RE: how to sampling search result

Posted by Pushkar Raste <pu...@gmail.com>.
Purely of algorithmic point of view - look into reservoir sampling for
unbiased sampling.

On Sep 28, 2016 11:00 AM, "Yongtao Liu" <yl...@commvault.com> wrote:

Alexandre,

Thanks for reply.
The use case is customer want to review document based on search result.
But they do not want to review all, since it is costly.
So, they want to pick partial (from 1% to 100%) document to review.
For statistics, user also ask this function.
It is kind of common requirement
Do you know any plan to implement this feature in future?
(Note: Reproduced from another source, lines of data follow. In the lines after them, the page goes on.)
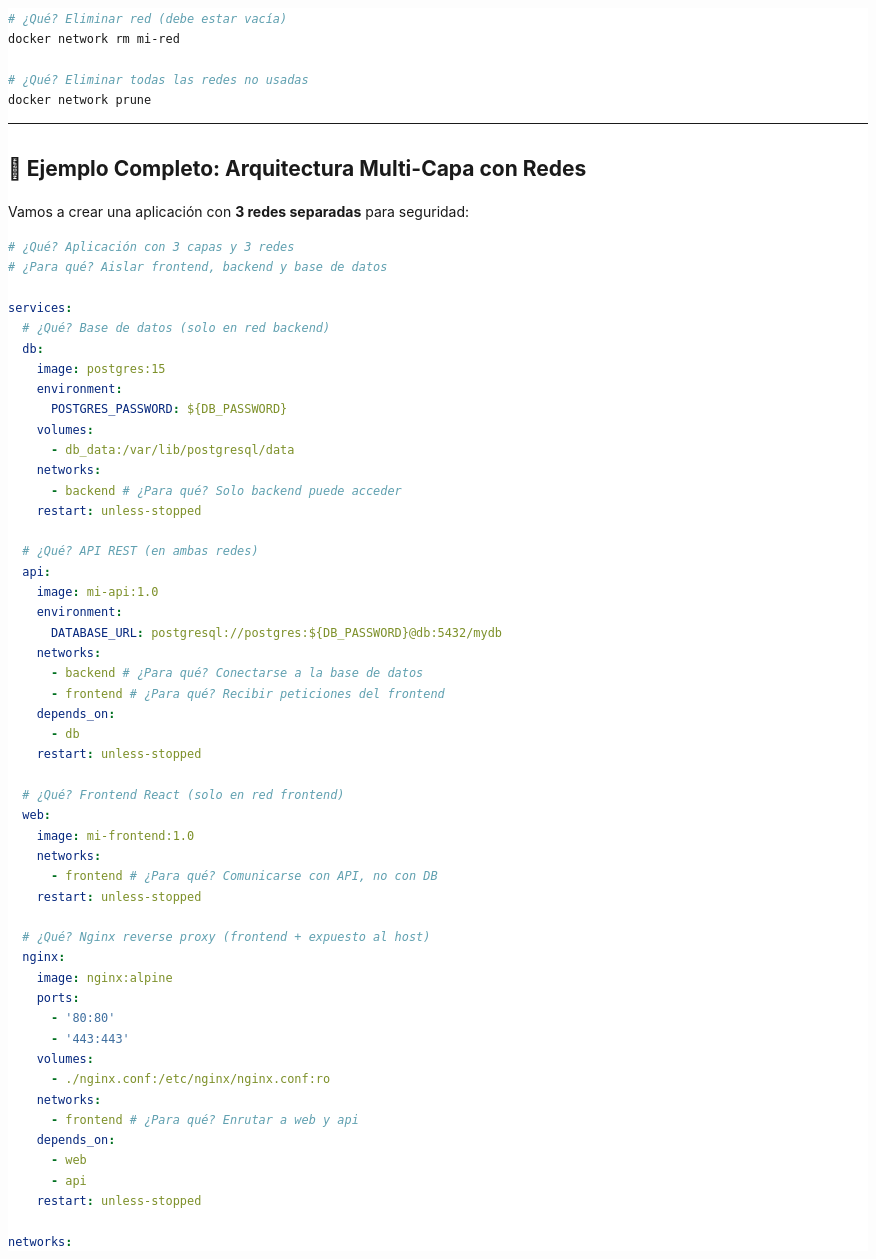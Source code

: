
 ```bash
# ¿Qué? Eliminar red (debe estar vacía)
docker network rm mi-red

# ¿Qué? Eliminar todas las redes no usadas
docker network prune
```

---

## 🎯 Ejemplo Completo: Arquitectura Multi-Capa con Redes

Vamos a crear una aplicación con **3 redes separadas** para seguridad:

```yaml
# ¿Qué? Aplicación con 3 capas y 3 redes
# ¿Para qué? Aislar frontend, backend y base de datos

services:
  # ¿Qué? Base de datos (solo en red backend)
  db:
    image: postgres:15
    environment:
      POSTGRES_PASSWORD: ${DB_PASSWORD}
    volumes:
      - db_data:/var/lib/postgresql/data
    networks:
      - backend # ¿Para qué? Solo backend puede acceder
    restart: unless-stopped

  # ¿Qué? API REST (en ambas redes)
  api:
    image: mi-api:1.0
    environment:
      DATABASE_URL: postgresql://postgres:${DB_PASSWORD}@db:5432/mydb
    networks:
      - backend # ¿Para qué? Conectarse a la base de datos
      - frontend # ¿Para qué? Recibir peticiones del frontend
    depends_on:
      - db
    restart: unless-stopped

  # ¿Qué? Frontend React (solo en red frontend)
  web:
    image: mi-frontend:1.0
    networks:
      - frontend # ¿Para qué? Comunicarse con API, no con DB
    restart: unless-stopped

  # ¿Qué? Nginx reverse proxy (frontend + expuesto al host)
  nginx:
    image: nginx:alpine
    ports:
      - '80:80'
      - '443:443'
    volumes:
      - ./nginx.conf:/etc/nginx/nginx.conf:ro
    networks:
      - frontend # ¿Para qué? Enrutar a web y api
    depends_on:
      - web
      - api
    restart: unless-stopped

networks:
```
Post filter should work. Like collapsing query parser.

Thanks,
Yongtao
-----Original Message-----
From: Alexandre Rafalovitch [mailto:arafalov@gmail.com]
Sent: Tuesday, September 27, 2016 9:25 PM
To: solr-user
Subject: Re: how to sampling search result

I am not sure I understand what the business case is. However, you might be
able to do something with a custom post-filter.

Regards,
   Alex.
----
Newsletter and resources for Solr beginners and intermediates:
http://www.solr-start.com/


On 27 September 2016 at 22:29, Yongtao Liu <yl...@commvault.com> wrote:
> Mikhail,
>
> Thanks for your reply.
>
> Random field is based on index time.
> We want to do sampling based on search result.
>
> Like if the random field has value 1 - 100.
> And the query touched documents may all in range 90 - 100.
> So random field will not help.
>
> Is it possible we can sampling based on search result?
>
> Thanks,
> Yongtao
> -----Original Message-----
> From: Mikhail Khludnev [mailto:mkhl@apache.org]
> Sent: Tuesday, September 27, 2016 11:16 AM
> To: solr-user
> Subject: Re: how to sampling search result
>
> Perhaps, you can apply a filter on random field.
>
> On Tue, Sep 27, 2016 at 5:57 PM, googoo <li...@gmail.com> wrote:
>
>> Hi,
>>
>> Is it possible I can sampling based on  "search result"?
>> Like run query first, and search result return 1 million documents.
>> With random sampling, 50% (500K) documents return for facet, and stats.
>>
>> The sampling need based on "search result".
>>
>> Thanks,
>> Yongtao
>>
>>
>>
>> --
>> View this message in context: http://lucene.472066.n3.
>> nabble.com/how-to-sampling-search-result-tp4298269.html
>> Sent from the Solr - User mailing list archive at Nabble.com.
>>
>
>
>
> --
> Sincerely yours
> Mikhail Khludnev

RE: how to sampling search result

Posted by Yongtao Liu <yl...@commvault.com>.
Alexandre,

Thanks for reply.
The use case is customer want to review document based on search result.
But they do not want to review all, since it is costly.
So, they want to pick partial (from 1% to 100%) document to review.
For statistics, user also ask this function.
It is kind of common requirement
Do you know any plan to implement this feature in future?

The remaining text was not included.